Physics Solution: Stability and Dynamics of Pistons

Problem Analysis

We have an ideal gas with relative permittivity $\varepsilon_r$ trapped between two metallic pistons A and B in a tube. The pistons act as a parallel plate capacitor connected to a voltage source $V$.

Forces acting on the pistons:

Gas Pressure Force ($F_{gas}$): Pushes the pistons outward (increasing separation $x$). For an ideal gas undergoing isothermal changes (assuming slow process), $PV = \text{constant}$. Since Area $A$ is constant, pressure $P \propto 1/x$. Thus, $F_{gas} \propto 1/x$.
Let $F_{gas} = \frac{C_1}{x}$ where $C_1$ is a constant.
Electrostatic Force ($F_{elec}$): The capacitor plates attract each other, pulling the pistons inward (decreasing $x$). The force between capacitor plates is given by $F_{elec} = \frac{1}{2} \frac{Q^2}{\varepsilon A} = \frac{1}{2} \varepsilon A E^2$. With voltage $V$, $E = V/x$. So, $F_{elec} = \frac{1}{2} (\varepsilon_0 \varepsilon_r) A \left(\frac{V}{x}\right)^2$. Thus, $F_{elec} \propto 1/x^2$.
Let $F_{elec} = \frac{C_2 V^2}{x^2}$ where $C_2 = \frac{1}{2} \varepsilon_0 \varepsilon_r A$.

Equilibrium Condition: At separation $x_0$ and voltage $V_0$, the forces balance: $$ F_{gas} = F_{elec} \implies \frac{C_1}{x_0} = \frac{C_2 V_0^2}{x_0^2} $$

Part (a): Stability Analysis

To check stability, we analyze the net outward force $F_{net}$ as a function of a small displacement from $x_0$. $$ F_{net}(x) = F_{gas} – F_{elec} = \frac{C_1}{x} – \frac{C_2 V_0^2}{x^2} $$ At equilibrium ($x=x_0$), $F_{net}(x_0) = 0$. This implies $C_1 = \frac{C_2 V_0^2}{x_0}$.

Now, consider a small perturbation where $x$ increases ($x > x_0$):

The gas force (pushing out) decreases as $1/x$.

The electric force (pulling in) decreases as $1/x^2$.

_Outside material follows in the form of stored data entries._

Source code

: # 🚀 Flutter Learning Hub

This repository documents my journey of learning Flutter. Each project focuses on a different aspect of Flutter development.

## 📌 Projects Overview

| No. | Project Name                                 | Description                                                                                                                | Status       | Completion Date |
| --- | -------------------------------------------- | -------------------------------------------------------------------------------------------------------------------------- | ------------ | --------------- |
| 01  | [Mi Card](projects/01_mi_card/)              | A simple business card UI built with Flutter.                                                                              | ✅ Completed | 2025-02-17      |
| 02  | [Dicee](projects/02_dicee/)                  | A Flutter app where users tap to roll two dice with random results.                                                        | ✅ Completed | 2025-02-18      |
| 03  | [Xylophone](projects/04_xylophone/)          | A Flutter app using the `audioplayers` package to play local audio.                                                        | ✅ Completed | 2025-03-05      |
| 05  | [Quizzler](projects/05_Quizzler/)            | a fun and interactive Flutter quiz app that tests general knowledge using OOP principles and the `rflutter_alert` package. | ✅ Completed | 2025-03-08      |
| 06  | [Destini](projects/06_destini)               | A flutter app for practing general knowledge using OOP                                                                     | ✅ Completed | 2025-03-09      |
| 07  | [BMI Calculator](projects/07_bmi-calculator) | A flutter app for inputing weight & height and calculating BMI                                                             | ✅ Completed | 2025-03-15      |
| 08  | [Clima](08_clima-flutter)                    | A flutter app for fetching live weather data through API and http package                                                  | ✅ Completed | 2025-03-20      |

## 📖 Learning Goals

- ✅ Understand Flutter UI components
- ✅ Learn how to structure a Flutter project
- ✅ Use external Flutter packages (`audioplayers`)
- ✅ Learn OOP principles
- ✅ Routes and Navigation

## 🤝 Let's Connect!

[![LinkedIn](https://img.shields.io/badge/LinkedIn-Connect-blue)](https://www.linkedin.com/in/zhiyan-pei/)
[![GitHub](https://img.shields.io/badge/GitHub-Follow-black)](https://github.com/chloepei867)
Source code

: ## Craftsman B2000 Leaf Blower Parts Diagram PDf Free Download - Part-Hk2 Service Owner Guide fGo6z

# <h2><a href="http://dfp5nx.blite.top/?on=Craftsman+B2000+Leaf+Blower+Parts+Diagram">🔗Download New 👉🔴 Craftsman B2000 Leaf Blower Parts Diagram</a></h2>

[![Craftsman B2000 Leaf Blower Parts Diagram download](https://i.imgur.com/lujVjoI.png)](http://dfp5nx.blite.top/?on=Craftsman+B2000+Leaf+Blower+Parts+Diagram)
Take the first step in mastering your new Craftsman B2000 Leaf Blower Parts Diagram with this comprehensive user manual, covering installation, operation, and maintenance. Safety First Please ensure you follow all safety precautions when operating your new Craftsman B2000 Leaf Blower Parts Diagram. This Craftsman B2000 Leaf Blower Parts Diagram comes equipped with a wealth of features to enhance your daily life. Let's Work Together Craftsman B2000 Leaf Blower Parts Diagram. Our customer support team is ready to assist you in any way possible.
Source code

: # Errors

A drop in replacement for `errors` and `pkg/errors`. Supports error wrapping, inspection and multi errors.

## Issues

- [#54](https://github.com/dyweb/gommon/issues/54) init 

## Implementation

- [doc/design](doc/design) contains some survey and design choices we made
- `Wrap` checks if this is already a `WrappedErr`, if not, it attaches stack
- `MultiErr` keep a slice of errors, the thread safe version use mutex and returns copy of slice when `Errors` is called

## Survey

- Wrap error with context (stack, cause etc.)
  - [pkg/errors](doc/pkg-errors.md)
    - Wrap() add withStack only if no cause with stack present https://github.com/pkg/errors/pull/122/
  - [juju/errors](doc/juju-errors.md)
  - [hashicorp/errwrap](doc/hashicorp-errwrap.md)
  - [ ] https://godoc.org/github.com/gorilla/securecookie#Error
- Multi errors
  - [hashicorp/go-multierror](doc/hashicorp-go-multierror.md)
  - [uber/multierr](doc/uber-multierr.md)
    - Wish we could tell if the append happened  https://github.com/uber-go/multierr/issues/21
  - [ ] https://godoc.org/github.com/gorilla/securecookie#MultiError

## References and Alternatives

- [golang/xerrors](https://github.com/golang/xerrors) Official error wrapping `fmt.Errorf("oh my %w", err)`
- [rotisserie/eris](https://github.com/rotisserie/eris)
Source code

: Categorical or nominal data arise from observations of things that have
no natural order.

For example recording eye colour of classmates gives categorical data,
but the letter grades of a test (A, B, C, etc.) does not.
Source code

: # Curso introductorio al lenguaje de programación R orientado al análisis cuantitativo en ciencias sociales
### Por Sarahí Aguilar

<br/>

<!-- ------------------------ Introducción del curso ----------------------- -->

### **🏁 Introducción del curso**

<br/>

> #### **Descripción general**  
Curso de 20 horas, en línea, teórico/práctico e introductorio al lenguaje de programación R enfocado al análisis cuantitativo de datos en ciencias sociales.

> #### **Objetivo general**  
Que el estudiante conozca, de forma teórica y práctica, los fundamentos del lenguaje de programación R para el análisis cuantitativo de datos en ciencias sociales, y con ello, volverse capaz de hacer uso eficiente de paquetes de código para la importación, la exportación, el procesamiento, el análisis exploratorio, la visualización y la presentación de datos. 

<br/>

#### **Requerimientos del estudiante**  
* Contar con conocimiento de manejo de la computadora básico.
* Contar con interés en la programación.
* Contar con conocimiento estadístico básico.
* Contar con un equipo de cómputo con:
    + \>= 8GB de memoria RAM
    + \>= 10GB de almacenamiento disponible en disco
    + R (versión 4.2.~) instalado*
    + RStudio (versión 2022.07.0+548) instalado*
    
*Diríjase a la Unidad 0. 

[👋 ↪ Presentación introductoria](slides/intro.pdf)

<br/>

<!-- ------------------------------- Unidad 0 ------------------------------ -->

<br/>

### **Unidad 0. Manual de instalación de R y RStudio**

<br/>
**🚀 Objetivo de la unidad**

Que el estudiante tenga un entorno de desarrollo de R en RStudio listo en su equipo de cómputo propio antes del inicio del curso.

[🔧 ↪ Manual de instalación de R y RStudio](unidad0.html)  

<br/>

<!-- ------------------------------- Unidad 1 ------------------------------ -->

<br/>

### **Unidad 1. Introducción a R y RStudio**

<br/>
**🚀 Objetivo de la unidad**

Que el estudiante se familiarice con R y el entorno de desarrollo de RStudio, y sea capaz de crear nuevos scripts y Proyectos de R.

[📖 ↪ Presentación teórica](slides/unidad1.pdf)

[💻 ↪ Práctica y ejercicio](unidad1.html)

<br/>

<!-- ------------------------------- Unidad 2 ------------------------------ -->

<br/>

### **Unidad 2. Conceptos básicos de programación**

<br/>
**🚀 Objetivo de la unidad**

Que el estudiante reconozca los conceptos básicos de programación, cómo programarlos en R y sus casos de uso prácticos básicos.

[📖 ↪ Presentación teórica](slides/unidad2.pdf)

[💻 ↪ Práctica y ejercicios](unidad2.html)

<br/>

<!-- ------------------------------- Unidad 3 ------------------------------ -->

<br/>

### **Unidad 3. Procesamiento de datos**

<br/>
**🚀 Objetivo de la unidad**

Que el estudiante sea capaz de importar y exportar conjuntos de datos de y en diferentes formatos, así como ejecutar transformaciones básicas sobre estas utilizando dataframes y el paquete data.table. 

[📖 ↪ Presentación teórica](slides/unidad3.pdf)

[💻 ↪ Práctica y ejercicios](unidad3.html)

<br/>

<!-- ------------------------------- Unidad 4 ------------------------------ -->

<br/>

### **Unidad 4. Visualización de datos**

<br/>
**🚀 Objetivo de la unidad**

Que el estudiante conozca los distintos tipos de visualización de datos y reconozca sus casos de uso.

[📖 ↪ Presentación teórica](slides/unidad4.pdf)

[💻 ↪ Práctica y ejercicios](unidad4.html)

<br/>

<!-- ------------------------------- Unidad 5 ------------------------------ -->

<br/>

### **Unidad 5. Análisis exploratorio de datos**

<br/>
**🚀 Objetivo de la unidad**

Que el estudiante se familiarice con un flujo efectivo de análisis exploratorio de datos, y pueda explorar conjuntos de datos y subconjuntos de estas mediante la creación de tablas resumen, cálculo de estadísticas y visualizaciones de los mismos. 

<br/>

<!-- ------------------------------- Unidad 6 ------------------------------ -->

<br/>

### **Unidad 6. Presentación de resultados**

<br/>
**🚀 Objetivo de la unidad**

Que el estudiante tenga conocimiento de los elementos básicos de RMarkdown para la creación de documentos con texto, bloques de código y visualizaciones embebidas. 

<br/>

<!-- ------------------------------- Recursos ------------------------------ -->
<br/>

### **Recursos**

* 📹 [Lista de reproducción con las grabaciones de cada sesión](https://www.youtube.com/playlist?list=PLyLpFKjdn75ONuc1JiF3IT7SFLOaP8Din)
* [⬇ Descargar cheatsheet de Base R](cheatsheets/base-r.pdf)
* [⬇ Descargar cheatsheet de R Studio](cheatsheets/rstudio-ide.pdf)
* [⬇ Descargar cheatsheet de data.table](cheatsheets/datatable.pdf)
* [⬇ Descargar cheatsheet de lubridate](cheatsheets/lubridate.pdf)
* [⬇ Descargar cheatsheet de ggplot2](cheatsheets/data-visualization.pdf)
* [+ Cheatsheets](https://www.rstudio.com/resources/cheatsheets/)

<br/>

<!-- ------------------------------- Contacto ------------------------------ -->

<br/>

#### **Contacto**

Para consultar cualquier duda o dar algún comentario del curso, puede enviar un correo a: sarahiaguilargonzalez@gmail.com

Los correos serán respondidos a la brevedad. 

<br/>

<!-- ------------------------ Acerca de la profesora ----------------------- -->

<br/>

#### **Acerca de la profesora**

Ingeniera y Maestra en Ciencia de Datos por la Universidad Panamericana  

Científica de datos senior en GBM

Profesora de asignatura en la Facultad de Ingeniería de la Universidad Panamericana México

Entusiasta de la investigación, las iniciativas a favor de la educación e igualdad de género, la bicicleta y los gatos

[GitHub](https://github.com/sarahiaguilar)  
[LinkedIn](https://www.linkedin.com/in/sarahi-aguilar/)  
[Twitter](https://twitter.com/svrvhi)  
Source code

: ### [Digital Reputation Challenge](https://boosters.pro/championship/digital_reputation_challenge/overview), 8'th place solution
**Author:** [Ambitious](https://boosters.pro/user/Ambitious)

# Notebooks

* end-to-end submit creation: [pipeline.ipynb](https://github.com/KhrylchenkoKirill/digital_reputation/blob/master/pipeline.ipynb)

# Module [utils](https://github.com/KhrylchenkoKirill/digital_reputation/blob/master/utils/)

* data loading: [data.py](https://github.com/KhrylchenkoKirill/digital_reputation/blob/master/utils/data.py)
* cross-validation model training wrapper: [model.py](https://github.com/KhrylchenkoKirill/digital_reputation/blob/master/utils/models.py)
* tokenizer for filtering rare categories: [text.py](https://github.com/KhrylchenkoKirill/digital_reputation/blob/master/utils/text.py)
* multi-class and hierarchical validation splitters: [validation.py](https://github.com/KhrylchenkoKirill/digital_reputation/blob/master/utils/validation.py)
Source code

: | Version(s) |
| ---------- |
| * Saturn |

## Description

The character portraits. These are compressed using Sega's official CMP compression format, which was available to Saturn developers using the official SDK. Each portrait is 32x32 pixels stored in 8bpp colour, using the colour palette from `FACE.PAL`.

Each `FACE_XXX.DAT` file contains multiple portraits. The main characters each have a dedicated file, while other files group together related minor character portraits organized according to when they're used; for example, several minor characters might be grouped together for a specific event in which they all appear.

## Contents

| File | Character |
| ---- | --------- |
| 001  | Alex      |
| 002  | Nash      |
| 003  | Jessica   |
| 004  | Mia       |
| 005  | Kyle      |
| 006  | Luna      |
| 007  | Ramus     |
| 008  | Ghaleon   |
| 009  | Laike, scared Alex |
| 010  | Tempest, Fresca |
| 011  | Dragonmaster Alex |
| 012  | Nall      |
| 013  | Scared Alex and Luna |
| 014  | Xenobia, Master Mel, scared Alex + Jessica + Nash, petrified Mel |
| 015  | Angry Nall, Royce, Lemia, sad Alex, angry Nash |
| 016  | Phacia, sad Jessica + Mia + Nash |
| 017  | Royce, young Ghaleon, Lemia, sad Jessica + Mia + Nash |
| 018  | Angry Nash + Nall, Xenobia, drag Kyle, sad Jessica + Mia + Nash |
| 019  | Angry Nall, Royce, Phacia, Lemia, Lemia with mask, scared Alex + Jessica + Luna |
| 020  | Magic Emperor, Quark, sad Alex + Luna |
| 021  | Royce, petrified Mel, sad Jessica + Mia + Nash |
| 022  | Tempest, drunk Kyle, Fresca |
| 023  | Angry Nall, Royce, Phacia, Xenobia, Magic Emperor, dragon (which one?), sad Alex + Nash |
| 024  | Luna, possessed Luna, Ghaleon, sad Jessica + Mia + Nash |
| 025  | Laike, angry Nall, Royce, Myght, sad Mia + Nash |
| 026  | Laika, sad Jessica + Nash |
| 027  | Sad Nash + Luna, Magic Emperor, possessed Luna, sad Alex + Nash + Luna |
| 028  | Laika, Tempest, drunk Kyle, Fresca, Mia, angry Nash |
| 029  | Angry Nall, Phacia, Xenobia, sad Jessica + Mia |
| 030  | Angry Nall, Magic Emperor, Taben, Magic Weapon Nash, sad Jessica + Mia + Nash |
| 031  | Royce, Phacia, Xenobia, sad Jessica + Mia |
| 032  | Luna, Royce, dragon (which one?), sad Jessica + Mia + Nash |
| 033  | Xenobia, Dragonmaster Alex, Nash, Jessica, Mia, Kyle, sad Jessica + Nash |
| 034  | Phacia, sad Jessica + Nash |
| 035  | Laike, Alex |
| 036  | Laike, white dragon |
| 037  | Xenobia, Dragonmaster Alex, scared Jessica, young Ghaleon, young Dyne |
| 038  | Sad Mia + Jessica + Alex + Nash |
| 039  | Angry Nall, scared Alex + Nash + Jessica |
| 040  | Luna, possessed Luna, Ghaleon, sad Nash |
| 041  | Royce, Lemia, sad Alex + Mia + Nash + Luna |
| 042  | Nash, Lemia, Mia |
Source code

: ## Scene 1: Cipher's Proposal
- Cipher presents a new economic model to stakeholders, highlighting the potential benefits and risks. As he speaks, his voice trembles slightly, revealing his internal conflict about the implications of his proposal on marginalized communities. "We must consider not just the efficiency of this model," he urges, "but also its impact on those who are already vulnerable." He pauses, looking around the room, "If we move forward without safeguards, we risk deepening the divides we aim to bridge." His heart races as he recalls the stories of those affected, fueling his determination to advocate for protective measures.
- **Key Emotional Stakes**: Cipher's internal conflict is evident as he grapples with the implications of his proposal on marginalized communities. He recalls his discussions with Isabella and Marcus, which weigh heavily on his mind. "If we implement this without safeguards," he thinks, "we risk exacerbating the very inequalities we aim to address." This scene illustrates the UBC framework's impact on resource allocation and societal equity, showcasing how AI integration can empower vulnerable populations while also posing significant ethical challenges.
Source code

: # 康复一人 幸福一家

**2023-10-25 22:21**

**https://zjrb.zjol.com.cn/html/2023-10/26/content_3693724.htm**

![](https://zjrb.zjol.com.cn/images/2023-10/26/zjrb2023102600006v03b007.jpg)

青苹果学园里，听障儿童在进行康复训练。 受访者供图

Since $1/x^2$ drops faster than $1/x$, for $x > x_0$, the attractive electric force becomes smaller than the repulsive gas force. $$ \frac{1}{x} > \frac{1}{x^2} \text{ (scaling relative to equilibrium)} $$ Therefore, $F_{net} > 0$ (positive outward). The net force pushes the pistons further apart.

Conversely, if $x$ decreases ($x < x_0$):

The electric force (pulling in) increases faster ($1/x^2$) than the gas force ($1/x$).

Therefore, $F_{net} < 0$ (net inward force). The pistons are pulled further together.

Since a displacement away from equilibrium results in a force that pushes the system further away from equilibrium, the system is unstable.

Answer (a): The equilibrium is Unstable.

Part (b): Response to Slowly Increasing Voltage

We start at the equilibrium separation $x_0$ with voltage $V_0$. The voltage $V$ is then slowly increased ($V > V_0$).

Looking at the force balance equation: $$ F_{net} = F_{gas} – F_{elec} = \frac{C_1}{x} – \frac{C_2 V^2}{x^2} $$ At the initial state, these terms were equal. If $V$ increases, the attractive electric force term $\frac{C_2 V^2}{x^2}$ increases. Consequently, $F_{net}$ becomes negative (inward). $$ F_{net} < 0 $$

This net inward force causes the pistons to move towards each other, decreasing $x$. As $x$ decreases:

The gas pressure increases as $1/x$.

The electric force increases as $1/x^2$.

Answer (b): The distance x decreases (ultimately tending to zero/collapse).